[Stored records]
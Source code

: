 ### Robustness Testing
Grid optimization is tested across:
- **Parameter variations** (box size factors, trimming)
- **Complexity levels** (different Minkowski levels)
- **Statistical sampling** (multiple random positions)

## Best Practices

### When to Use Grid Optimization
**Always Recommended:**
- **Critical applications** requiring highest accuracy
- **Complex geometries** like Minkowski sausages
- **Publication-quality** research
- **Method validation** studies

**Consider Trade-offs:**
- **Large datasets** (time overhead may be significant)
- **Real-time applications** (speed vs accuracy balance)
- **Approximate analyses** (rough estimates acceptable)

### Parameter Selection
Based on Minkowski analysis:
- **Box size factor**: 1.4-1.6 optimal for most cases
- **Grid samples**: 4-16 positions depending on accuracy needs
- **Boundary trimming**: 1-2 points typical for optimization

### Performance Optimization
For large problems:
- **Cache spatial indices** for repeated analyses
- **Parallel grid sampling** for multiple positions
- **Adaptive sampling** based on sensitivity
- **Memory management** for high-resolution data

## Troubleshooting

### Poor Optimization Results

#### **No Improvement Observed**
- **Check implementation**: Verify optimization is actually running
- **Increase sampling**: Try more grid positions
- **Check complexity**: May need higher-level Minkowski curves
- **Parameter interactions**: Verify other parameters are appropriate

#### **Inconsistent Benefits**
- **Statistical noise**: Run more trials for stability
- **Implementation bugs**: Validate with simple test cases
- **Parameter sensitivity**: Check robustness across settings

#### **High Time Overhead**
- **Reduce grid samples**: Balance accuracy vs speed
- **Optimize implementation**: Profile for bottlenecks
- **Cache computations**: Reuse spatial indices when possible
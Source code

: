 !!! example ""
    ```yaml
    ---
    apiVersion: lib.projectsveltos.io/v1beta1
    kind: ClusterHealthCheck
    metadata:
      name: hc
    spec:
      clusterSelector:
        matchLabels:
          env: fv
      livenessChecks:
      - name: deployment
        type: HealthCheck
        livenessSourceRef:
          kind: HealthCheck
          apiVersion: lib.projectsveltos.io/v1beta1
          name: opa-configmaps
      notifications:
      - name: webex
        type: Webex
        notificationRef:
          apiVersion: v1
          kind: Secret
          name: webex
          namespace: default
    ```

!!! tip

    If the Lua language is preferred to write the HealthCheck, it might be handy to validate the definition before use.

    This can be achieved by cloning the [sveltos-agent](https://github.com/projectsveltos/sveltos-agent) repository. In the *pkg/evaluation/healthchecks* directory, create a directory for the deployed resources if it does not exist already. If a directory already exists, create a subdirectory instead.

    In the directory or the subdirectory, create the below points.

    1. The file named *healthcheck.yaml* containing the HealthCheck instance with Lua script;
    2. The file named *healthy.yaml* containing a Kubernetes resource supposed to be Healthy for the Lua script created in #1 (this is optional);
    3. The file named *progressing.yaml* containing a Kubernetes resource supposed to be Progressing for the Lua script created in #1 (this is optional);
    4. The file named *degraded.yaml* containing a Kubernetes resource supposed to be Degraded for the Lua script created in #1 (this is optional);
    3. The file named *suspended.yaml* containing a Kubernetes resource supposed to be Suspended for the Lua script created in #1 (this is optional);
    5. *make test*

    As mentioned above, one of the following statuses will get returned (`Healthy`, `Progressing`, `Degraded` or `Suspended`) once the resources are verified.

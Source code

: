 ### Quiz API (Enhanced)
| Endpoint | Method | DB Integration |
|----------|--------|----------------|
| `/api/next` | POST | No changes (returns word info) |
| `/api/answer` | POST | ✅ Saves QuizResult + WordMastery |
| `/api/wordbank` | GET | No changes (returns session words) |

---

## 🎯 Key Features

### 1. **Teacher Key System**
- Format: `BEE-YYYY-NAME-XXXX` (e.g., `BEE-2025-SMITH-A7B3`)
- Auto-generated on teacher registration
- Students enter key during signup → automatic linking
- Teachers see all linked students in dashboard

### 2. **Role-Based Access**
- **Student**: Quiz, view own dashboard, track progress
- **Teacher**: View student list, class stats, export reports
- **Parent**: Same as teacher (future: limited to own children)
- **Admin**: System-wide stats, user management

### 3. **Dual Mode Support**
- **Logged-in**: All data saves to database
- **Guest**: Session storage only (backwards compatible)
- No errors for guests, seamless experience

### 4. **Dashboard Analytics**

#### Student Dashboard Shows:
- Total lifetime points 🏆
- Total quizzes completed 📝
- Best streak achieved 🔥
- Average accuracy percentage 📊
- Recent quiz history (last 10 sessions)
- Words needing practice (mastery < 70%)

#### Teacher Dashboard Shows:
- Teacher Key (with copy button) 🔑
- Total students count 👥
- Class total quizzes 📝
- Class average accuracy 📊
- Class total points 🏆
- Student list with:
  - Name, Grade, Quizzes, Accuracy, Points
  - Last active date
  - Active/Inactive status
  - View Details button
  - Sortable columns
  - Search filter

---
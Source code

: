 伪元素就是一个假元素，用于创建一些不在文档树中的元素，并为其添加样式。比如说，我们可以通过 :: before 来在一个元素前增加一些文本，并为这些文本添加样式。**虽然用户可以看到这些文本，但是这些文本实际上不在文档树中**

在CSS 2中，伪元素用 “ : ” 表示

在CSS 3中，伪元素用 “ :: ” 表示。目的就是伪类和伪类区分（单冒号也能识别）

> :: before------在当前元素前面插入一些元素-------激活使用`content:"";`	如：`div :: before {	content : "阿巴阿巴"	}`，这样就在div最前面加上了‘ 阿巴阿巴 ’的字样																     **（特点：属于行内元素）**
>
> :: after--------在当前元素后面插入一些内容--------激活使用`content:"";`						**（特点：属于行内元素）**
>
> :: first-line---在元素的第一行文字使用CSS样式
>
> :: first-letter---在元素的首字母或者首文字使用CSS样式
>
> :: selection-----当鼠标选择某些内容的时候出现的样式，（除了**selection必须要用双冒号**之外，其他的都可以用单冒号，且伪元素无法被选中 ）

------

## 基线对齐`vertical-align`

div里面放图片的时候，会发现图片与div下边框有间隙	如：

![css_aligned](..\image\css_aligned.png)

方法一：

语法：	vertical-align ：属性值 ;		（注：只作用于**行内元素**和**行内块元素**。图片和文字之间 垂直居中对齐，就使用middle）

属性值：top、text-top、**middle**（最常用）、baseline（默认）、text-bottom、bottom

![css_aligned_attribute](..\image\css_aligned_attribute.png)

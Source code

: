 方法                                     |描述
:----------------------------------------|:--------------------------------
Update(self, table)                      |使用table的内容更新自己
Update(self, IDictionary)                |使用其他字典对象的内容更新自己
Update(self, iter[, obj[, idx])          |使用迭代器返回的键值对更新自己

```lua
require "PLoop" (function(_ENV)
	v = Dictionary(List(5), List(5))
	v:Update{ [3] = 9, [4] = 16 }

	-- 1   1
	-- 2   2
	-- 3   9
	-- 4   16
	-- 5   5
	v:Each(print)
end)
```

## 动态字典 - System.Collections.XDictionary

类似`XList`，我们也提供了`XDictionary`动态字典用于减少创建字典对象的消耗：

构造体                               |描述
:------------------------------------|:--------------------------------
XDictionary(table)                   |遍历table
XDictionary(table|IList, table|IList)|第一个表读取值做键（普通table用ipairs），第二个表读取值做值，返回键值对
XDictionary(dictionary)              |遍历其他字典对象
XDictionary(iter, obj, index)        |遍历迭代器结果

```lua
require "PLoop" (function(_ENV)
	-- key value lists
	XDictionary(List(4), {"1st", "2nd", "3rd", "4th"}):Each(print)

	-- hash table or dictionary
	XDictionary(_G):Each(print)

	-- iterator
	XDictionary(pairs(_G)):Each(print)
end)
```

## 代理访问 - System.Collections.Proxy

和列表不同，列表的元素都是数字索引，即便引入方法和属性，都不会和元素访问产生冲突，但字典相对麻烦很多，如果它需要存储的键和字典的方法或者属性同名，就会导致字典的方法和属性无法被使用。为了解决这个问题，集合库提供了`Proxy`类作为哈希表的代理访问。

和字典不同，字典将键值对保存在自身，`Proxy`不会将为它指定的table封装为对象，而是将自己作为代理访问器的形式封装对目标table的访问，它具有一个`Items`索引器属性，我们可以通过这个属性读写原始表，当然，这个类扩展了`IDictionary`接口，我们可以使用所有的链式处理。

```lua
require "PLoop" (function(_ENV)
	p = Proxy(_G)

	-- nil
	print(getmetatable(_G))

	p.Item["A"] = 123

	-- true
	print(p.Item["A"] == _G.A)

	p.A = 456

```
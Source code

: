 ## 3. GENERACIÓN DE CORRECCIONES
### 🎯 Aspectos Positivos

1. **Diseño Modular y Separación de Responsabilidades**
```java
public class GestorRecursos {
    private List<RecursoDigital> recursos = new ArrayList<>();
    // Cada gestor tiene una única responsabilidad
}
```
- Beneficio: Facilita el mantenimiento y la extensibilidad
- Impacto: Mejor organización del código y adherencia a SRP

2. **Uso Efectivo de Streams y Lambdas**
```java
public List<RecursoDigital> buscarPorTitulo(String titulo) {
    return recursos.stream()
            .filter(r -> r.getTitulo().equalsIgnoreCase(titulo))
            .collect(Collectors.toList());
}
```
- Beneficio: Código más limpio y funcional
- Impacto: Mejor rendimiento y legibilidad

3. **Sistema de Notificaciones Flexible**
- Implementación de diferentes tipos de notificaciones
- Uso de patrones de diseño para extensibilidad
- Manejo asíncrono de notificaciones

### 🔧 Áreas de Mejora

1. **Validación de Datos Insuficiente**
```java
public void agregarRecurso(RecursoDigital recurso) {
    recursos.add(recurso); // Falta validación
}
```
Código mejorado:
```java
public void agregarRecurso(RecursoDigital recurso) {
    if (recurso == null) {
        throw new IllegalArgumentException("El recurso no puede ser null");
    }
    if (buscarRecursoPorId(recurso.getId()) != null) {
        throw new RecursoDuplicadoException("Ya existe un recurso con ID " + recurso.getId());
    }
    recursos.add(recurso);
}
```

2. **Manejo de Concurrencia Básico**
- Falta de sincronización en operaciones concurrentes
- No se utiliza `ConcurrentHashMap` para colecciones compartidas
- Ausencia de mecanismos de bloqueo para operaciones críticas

Task description -> Your task is to repeat the records exactly. Begin at their first line and stop after the line containing "- **Implementation bugs**: Validate".

Problem solution ->
Source code

: ### Robustness Testing
Grid optimization is tested across:
- **Parameter variations** (box size factors, trimming)
- **Complexity levels** (different Minkowski levels)
- **Statistical sampling** (multiple random positions)

## Best Practices

### When to Use Grid Optimization
**Always Recommended:**
- **Critical applications** requiring highest accuracy
- **Complex geometries** like Minkowski sausages
- **Publication-quality** research
- **Method validation** studies

**Consider Trade-offs:**
- **Large datasets** (time overhead may be significant)
- **Real-time applications** (speed vs accuracy balance)
- **Approximate analyses** (rough estimates acceptable)

### Parameter Selection
Based on Minkowski analysis:
- **Box size factor**: 1.4-1.6 optimal for most cases
- **Grid samples**: 4-16 positions depending on accuracy needs
- **Boundary trimming**: 1-2 points typical for optimization

### Performance Optimization
For large problems:
- **Cache spatial indices** for repeated analyses
- **Parallel grid sampling** for multiple positions
- **Adaptive sampling** based on sensitivity
- **Memory management** for high-resolution data

## Troubleshooting

### Poor Optimization Results

#### **No Improvement Observed**
- **Check implementation**: Verify optimization is actually running
- **Increase sampling**: Try more grid positions
- **Check complexity**: May need higher-level Minkowski curves
- **Parameter interactions**: Verify other parameters are appropriate

#### **Inconsistent Benefits**
- **Statistical noise**: Run more trials for stability
- **Implementation bugs**: Validate with simple test cases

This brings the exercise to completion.